The Uniform Computer Information Transactions Act: Ethical Issues in Software Contract Law

Ethical Issues

There are two main issues brought forward by UCITA: ownership and liability. Regardless of whether UCITA or its opponents are justified, these issues will continue to be important.


Software vendors like the idea of selling software as a license. If they simply gave away software with no strings attached, they would not be able to sell as many copies, because people would get the software for free from their friends. Customers, however, would rather be the sole owners of their software, and not have to worry about breaking a contract every time they use it. Some, especially those of the Free Software / GNU movement, believe that software should not be owned by anyone at all, but its source code should be available to anyone.

The real issue here is that software is unlike most other things that are sold. Like a book, it's primary value is intellectual, not material. But, unlike a book, it is easy to make an identical copy of software without altering the original.

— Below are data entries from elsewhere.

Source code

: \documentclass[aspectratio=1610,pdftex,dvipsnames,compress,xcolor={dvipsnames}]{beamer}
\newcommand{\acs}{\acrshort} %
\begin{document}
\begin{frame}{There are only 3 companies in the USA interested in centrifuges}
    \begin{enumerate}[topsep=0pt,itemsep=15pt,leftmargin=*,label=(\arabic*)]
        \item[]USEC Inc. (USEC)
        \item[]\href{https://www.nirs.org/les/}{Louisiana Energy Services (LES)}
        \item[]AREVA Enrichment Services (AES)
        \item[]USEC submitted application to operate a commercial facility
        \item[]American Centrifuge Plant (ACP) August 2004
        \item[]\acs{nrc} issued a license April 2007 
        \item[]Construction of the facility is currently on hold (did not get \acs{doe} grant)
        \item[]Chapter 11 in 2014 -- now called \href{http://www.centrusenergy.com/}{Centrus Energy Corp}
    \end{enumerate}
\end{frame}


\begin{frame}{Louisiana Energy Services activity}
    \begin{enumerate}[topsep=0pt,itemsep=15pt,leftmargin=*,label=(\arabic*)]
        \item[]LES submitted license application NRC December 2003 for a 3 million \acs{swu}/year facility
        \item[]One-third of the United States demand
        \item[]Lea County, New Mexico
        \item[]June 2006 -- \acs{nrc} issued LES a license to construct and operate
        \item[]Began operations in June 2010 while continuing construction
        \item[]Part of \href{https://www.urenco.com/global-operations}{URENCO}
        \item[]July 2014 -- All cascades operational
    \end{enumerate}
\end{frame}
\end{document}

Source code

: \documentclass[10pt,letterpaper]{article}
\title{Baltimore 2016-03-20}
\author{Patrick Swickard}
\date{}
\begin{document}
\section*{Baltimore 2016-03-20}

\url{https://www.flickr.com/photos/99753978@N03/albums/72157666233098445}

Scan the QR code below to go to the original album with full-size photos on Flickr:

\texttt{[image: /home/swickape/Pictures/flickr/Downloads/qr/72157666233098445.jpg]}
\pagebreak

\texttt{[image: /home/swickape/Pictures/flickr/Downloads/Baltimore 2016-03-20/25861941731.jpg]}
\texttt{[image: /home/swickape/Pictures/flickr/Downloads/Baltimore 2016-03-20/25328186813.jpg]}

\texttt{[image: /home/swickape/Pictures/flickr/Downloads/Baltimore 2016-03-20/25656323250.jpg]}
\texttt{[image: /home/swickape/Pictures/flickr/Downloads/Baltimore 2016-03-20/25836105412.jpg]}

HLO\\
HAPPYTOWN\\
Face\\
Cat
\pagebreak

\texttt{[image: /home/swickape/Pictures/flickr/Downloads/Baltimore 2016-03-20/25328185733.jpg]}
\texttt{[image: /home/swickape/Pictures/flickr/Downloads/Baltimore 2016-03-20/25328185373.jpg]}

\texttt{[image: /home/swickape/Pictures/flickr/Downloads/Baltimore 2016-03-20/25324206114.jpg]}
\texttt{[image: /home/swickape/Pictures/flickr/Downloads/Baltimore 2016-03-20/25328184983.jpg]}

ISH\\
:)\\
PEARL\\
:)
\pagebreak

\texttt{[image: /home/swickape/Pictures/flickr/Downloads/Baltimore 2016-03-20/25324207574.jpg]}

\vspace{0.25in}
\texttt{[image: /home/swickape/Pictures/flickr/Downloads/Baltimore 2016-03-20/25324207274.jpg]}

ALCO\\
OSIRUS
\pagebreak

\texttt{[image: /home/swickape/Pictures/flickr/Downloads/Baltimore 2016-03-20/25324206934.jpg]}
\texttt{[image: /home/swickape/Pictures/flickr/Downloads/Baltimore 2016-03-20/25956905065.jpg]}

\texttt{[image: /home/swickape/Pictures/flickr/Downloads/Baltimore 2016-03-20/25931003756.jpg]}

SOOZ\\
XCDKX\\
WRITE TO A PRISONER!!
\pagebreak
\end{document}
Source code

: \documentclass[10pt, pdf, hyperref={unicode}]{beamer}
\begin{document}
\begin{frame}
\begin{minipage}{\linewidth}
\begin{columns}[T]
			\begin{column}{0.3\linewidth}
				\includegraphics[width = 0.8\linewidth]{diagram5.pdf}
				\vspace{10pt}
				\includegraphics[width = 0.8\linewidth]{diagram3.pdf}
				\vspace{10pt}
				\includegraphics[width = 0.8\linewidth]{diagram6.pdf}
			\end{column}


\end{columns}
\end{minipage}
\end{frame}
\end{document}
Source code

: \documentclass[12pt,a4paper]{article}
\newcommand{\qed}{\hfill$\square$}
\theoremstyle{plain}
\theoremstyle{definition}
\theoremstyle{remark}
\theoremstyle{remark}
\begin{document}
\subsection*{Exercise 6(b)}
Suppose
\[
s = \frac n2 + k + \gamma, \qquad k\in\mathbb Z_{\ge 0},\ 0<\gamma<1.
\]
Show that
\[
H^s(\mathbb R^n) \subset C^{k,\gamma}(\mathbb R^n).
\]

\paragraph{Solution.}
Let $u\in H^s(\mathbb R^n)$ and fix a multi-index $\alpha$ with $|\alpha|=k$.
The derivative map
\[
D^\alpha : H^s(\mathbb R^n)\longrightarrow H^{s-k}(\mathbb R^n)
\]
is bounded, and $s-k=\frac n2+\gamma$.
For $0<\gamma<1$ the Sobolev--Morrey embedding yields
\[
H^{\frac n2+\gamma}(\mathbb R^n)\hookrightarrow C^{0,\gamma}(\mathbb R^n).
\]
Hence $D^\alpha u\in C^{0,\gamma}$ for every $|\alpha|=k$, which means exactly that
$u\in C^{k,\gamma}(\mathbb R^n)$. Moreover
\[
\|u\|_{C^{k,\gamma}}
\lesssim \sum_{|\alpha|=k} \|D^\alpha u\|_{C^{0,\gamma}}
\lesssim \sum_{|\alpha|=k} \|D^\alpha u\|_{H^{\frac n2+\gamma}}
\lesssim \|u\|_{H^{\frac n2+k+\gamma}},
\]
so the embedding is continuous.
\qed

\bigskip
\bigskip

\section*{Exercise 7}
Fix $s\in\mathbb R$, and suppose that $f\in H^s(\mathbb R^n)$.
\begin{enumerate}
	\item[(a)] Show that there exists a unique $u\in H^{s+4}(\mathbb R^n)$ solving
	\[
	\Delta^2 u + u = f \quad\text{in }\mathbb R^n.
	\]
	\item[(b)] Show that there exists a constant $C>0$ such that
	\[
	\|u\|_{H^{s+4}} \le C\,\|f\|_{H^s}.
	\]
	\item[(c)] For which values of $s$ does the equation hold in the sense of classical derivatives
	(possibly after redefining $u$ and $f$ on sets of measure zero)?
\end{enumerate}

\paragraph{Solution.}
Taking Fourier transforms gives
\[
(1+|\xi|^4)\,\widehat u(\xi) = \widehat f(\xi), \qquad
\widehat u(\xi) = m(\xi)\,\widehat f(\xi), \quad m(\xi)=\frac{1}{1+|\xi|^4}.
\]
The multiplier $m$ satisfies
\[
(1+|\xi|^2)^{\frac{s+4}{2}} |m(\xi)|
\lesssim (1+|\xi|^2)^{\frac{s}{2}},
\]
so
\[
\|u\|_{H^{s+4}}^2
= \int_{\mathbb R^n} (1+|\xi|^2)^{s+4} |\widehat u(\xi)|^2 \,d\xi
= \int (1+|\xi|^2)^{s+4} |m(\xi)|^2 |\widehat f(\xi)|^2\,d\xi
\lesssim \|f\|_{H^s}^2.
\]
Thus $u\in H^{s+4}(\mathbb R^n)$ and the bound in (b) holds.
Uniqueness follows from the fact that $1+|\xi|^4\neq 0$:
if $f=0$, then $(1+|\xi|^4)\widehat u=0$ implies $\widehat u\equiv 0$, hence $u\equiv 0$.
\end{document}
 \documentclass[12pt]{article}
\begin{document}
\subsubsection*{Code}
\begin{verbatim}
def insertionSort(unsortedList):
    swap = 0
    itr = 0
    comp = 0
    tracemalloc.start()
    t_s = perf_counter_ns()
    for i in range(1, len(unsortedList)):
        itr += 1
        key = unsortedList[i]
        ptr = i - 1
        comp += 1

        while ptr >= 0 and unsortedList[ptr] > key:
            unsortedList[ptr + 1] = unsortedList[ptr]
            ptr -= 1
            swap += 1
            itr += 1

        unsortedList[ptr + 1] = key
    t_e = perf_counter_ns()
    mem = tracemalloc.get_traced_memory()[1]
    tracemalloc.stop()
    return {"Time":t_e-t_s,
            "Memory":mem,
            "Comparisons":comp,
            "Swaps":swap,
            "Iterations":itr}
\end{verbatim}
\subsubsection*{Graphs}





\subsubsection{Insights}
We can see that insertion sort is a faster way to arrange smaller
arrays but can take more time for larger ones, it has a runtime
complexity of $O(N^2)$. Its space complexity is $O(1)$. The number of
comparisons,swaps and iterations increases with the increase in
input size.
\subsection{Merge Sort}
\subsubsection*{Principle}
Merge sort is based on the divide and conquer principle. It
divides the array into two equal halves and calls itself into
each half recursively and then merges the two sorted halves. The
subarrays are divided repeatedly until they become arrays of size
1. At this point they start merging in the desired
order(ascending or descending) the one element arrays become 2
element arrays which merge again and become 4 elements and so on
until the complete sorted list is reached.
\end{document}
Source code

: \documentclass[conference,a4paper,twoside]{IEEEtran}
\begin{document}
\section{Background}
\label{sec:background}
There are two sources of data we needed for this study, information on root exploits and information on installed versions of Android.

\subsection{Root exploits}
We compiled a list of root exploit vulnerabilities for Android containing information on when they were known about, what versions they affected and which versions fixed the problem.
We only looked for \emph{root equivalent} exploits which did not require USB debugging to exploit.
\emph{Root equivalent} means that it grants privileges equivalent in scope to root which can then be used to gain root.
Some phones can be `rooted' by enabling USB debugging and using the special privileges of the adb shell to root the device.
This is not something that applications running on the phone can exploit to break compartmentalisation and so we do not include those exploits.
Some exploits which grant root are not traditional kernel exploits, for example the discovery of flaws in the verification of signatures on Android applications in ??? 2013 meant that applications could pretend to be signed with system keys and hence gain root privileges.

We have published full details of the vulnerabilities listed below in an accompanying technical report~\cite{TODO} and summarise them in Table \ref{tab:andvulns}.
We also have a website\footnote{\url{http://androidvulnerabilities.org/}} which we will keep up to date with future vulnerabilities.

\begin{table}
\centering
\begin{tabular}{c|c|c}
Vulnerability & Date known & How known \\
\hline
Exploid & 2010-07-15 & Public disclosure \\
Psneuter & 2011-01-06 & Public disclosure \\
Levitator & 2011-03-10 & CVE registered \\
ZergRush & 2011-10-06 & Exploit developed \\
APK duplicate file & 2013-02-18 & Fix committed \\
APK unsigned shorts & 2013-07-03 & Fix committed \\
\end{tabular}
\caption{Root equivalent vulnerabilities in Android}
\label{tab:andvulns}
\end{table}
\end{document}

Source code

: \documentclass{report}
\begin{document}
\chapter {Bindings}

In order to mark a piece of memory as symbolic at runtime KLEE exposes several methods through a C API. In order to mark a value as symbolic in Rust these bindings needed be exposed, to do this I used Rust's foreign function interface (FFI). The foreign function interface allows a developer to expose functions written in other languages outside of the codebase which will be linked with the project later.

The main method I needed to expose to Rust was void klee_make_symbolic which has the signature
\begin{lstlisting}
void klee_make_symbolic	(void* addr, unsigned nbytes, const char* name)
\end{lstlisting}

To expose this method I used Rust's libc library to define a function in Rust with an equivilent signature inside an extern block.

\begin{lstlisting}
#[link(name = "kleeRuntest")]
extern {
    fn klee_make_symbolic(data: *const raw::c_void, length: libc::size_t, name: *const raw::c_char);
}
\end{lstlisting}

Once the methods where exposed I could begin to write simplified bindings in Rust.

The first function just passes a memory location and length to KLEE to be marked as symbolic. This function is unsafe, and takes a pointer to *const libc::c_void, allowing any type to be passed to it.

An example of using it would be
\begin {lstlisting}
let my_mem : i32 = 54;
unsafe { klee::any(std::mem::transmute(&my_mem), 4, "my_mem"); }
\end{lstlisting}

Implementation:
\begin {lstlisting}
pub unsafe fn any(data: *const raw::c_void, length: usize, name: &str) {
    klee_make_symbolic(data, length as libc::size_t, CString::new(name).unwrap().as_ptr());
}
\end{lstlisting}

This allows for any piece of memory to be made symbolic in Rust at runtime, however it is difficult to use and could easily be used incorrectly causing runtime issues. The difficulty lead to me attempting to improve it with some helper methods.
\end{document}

It takes a large amount of time to create software, yet it is difficult to see why anyone would spend the time, if they cannot be assured of being paid for it. Licenses are a solution to this problem; they use the law to ensure that software developers will be rewarded for their effort. This is a problematic solution however, because, in order to promote the creation of software, it necessarily restricts how users can take advantage of that software. UCITA does not solve this problem, though it tries to come up with a fair, consistent way to implement the license solution. Ownership of software is an issue that is still highly controversial, and only the future can tell how it will be solved.


If a company sells a customer a product, and that product fails to perform its function or causes damages to the customer (and this is the product's fault), the company is liable. This requires companies to spend the time and money to make sure their products are of sufficient quality to make failures unlikely. However, if the product is software, the UCITA would allow the company to be free from all such liability simply by claiming so in the license.

Some argue that this will lead to faulty products and cheated customers. Others claim this is unrealistic, and fear of bad publicity will force software venders to maintain a certain level of quality. Quality is far more difficult to ensure in software products, however, so to require the same level of liability would hurt smaller software companies who cannot afford extensive testing. When a product is faulty, the the customer and the company both feel some of the damages. The question of who gets hurt more, and what situations determine this balance, is an open one that will require time and experience with software in the economy.